Figure 7

MRI-based quantitative assessment of hypothalamic gliosis in hyperuricemia rodents and humans.
(A,B) Regions of interest (circles) and representative images of the normal rats (A) and hyperuricemia rats (B). a. High-resolution, 2-dimensional rapid acquisition; b. T2 map generated from a multiecho sequence; c. DTI for tensor trace measurement; d. DTI for fractional anisotropy. (C–E) Results of multiparametric quantitative assessment in hyperuricemia rats and chow-fed controls, including T2 relaxation time (C) (ms = millisecond), tensor trace (D) and fractional anisotropy (E) (n = 6 rats per group). (F,G) Representative coronal T2 FES FLAIR images through the hypothalamus in a normal serum UA subject (F) and a hyperuricemia subject (G).

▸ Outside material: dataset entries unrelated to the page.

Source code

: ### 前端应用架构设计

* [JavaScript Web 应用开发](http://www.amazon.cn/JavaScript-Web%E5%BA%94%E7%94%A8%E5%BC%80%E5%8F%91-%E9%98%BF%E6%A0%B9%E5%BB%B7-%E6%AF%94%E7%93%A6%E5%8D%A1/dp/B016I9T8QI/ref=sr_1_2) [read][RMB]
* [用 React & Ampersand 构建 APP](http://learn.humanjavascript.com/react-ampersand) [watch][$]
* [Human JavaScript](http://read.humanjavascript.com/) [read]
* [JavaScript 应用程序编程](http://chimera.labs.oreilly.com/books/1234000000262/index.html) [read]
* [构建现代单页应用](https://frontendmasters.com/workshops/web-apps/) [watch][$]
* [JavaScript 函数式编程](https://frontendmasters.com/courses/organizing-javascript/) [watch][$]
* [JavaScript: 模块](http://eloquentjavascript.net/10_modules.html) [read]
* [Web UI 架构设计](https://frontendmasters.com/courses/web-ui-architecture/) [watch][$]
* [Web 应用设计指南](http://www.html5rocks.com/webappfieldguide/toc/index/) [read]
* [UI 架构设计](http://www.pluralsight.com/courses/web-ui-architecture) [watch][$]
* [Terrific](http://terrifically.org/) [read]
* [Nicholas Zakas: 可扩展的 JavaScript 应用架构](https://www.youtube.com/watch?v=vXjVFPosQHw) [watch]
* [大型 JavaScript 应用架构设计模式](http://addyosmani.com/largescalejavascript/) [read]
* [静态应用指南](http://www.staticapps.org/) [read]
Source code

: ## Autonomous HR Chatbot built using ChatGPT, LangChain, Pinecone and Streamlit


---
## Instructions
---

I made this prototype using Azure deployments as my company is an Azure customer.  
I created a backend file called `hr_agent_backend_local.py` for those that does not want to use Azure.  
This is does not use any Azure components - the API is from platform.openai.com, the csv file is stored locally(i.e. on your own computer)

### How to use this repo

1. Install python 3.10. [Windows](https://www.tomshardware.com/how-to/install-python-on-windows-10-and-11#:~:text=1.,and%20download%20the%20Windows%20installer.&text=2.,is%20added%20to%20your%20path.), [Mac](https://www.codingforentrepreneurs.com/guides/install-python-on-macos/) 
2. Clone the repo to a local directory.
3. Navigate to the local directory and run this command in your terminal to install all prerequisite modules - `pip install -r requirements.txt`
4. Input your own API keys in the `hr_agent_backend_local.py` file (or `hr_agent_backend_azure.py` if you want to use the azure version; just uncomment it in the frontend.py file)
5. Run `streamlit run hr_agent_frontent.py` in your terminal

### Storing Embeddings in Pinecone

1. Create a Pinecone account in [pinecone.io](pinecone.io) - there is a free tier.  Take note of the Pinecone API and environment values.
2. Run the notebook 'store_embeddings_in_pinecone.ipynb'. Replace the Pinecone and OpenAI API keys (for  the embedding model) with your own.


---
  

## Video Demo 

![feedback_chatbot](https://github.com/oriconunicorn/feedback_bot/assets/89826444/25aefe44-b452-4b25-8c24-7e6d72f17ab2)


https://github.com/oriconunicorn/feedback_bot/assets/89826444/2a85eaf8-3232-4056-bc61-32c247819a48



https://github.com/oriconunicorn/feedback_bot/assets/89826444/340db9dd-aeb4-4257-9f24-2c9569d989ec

Insets show the placement of ROIs (white circles) in the mediobasal hypothalamus (MBH) and amygdala (AMY). (H) The average signal ratio on both sides that signal intensity within ROIs placed in the MBH versus ROIs in adjacent amygdala tissue was used for quantitative assessment in normal serum UA subjects (n = 16 subjects) and hyperuricemia subjects (n = 15 subjects). (I) Correlation of serum UA concentration with MBH hyperintensity, as measured by average MBH/amygdala signal ratio on both sides (n = 31 subjects; r = 0.41). All displayed values are the mean ± SEM. *P < 0.05; **P < 0.01; ***P < 0.001 versus control.